Journal of Clinical Tuberculosis and Other Mycobacterial Diseases (Dec 2021)
In-silico design and ADMET predictions of some new imidazo[1,2-a]pyridine-3-carboxamides (IPAs) as anti-tubercular agents
Abstract
Tuberculosis (TB) is one of the leading infectious diseases worldwide even with the ravaging COVID-19 pandemic in recent times. This mandated further search and exploration of more possible anti-TB drug candidates against M. tuberculosis strains. As an extension of our previous work on the homology modeled cytochrome b subunit of the bc1 complex (QcrB) of Mycobacterium tuberculosis, an in-silico design was carried out in order to further explore more newly potential anti-TB compounds. Ligand 26 was selected as the lead template (scaffold A) based on our previous docking results and its less bulky structure.

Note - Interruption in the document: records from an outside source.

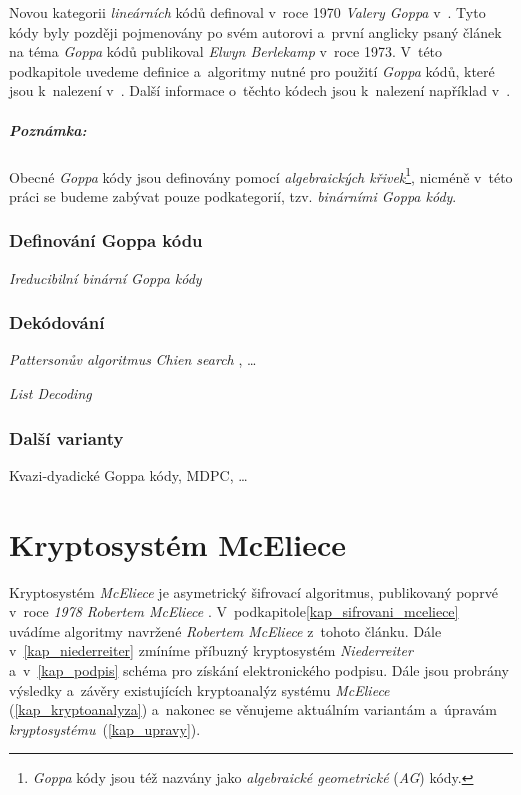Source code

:\documentclass[thesis=M,czech,hidelinks]{FITthesis}[2012/06/26]
\newcommand{\0}{{\textcolor[gray]{0.75}{0}}}
\begin{document}
Novou kategorii \emph{lineárních} kódů definoval v~roce 1970 \emph{Valery Goppa}
v~\cite{Goppa}. Tyto kódy byly později pojmenovány po svém autorovi a~první
anglicky psaný článek na téma \emph{Goppa} kódů publikoval \emph{Elwyn
Berlekamp} v~roce 1973. V~této podkapitole uvedeme definice a~algoritmy nutné
pro použití \emph{Goppa} kódů, které jsou k~nalezení
v~\cite{Berlekamp2,Engelbert}. Další informace o~těchto kódech jsou k~nalezení
například v~\cite{McEliece_coding}.

\paragraph{Poznámka:} Obecné \emph{Goppa} kódy jsou definovány pomocí
\emph{algebraických křivek}\footnote{
    \emph{Goppa} kódy jsou též nazvány jako \emph{algebraické geometrické}
    (\emph{AG}) kódy.
}, nicméně v~této práci se budeme zabývat pouze podkategorií, tzv.
\emph{binárními Goppa kódy}.

\subsection{Definování Goppa kódu}
\emph{Ireducibilní binární Goppa kódy}

\subsection{Dekódování}
\emph{Pattersonův algoritmus}
\cite{Patterson}
\emph{Chien search} , \ldots

\emph{List Decoding}  \cite{Repka,Bernstein2}

\subsection{Další varianty}
Kvazi-dyadické Goppa kódy, MDPC, \ldots




\chapter{Kryptosystém McEliece}\label{kap_mceliece}

Kryptosystém \emph{McEliece} je asymetrický šifrovací algoritmus, publikovaný
poprvé v~roce \emph{1978} \emph{Robertem McEliece} \cite{McEliece}.
V~podkapitole\ref{kap_sifrovani_mceliece} uvádíme algoritmy navržené
\emph{Robertem McEliece} z~tohoto článku. Dále v~\ref{kap_niederreiter} zmíníme
příbuzný kryptosystém \emph{Niederreiter} a~v~\ref{kap_podpis} schéma pro
získání elektronického podpisu. Dále jsou probrány výsledky a~závěry
existujících kryptoanalýz systému \emph{McEliece} (\ref{kap_kryptoanalyza})
a~nakonec se věnujeme aktuálním variantám a~úpravám
\emph{kryptosystému}~(\ref{kap_upravy}).
\end{document}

Successively, eight (8) new ligands (A1–A8) were designed with better binding affinities in comparison to the scaffold template (−6.8 kcal/mol) and isoniazid standard drug (−6.00 kcal/mol) respectively. In addition, three (3) designed ligands namely, A6, A2, and A7 with higher binding affinities were validated via ADME and toxicity prediction analysis, and the results showed zero violations of Lipinski rules with similar bioavailability, and high rate in gastrointestinal absorption, while toxicity parameters such as carcinogenicity and cytotoxicity were all predicted as non-toxic (inactiveness). The designed IPA compounds in the present study could serve as a promising gateway that could help the medicinal and synthetic chemist in the exploration of a new set of derivatives as anti-TB agents. Therefore, this research strongly recommends further experimental consideration of the newly designed IPA compounds through synthesis, in-vitro and in-vivo studies to validate the theoretical findings.